REPUBLIKA.CO.ID,SURABAYA - Kepala Polda Jawa Timur, Irjen Badroddin Haiti, membantah pihaknya kecolongan dalam mencegah terjadinya penyerangan Ponpes Al Ma'hadul Islam Yayasan Pesantren Islam (Yapi) di Desa Kerep, Kecamatan Beji, Kabupaten Pasuruan, Jawa Timur, Selasa (15/2), yang dilakukan ratusan massa kelompok pengajian Ahlu Sunnah Wal Jamaah (Aswaja). Badroddin menjelaskan polisi sebenarnya sudah mendeteksi bakal muncul gesekan keras antara dua belah pihak yang bertikai beberapa hari sebelum kejadian. Karena itu, pihaknya menawarkan untuk menempatkan satu peleton petugas keamanan berpakaian dinas untuk menjaga ponpes yang mengajarkan aliran Syiah tersebut.
"Sayangnya, tawaran kami ditolak pengurus yayasan yang meminta polisi penjaga agar berpakaian preman saja demi kenyamanan belajar santri. Karena ditolak itulah, polisi ditarik dari situ dan akhirnya terjadi bentrok," beber Badroddin saat bertemu dengan Gubernur Jatim, Soekarwo, di Markas Polda Jatim, Jalan Ahmad Yani, Surabaya, Rabu (16/2).
Menurut Badroddin, pemicu penyerangan ponpes didasarkan atas dendam lama antara pengurus Ponpes Al Mahadul Islam Yapi dengan massa kelompok Aswaja. Dua kelompok tersebut, kata Badroddin, memiliki sejarah buruk dan gampang terprovokasi jika saling bertemu.
"Dari data yang dihimpun di lapangan, pemicunya adalah konflik khilafiyah dan masalah akidah. Masalah sensisitif itu tak bisa diselesaikan dengan hukum saja yang pasti tidak mampu mengakomodir semuanya, tapi membutuhkan peranan pemuka agama untuk terlibat menyelesaikan masalah itu," papar Badroddin.
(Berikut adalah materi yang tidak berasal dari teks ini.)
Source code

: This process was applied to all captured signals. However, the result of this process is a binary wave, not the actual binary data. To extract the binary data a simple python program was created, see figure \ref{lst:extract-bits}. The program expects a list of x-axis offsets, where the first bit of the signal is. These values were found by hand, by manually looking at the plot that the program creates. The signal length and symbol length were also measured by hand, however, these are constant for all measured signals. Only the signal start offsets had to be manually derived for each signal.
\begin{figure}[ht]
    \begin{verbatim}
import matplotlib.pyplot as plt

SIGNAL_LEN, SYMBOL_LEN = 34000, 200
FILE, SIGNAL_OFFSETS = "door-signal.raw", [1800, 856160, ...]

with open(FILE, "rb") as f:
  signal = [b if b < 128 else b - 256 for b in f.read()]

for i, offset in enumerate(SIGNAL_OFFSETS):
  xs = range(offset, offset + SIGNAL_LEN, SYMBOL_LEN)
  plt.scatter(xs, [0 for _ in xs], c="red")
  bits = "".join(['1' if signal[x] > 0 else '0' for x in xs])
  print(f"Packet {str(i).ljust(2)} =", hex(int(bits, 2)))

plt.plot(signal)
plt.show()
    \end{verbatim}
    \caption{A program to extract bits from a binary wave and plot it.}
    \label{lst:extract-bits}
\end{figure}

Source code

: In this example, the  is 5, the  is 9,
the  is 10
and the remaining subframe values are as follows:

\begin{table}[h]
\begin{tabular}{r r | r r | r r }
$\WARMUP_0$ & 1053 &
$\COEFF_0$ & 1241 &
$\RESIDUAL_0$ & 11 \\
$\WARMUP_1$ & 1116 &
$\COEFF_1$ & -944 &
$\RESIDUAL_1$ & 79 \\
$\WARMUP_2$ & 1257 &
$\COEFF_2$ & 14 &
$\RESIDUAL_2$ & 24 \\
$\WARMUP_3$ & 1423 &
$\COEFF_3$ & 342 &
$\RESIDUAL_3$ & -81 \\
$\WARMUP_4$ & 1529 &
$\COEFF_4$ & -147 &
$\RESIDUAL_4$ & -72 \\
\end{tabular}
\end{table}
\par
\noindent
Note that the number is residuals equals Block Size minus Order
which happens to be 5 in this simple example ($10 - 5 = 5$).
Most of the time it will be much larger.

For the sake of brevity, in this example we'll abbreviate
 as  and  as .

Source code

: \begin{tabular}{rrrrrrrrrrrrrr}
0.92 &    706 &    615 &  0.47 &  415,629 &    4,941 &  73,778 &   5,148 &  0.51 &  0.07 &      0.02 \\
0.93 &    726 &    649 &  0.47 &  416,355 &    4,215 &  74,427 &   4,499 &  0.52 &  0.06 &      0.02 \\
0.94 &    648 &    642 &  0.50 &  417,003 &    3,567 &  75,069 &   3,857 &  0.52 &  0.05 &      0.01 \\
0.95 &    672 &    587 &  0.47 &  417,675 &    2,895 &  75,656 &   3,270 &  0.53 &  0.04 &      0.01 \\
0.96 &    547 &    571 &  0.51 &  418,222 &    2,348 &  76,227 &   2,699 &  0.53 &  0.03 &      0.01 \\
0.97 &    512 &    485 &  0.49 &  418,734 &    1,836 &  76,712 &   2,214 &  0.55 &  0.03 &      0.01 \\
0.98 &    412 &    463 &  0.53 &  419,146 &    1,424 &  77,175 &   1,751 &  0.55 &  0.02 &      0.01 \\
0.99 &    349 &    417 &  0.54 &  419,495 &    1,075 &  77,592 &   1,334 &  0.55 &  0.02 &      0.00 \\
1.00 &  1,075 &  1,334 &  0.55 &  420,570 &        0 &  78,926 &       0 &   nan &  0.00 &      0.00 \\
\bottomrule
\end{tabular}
Soekarwo memuji langkah cepat polisi dalam meredam konflik yang berpotensi menyeret berbagai pihak tersebut. Soekarwo memastikan bahwa kasus itu murni tak ada hubungannya dengan penistaan ajaran agama, melainkan perbedaan cara pandang dalam menyikapi aliran dalam Islam. "Untung polisi bertindak cepat sehingga konflik dapat diredam dan pelaku langsung diperiksa. Sehingga bentrokan tidak meluas," kata Soekarwo.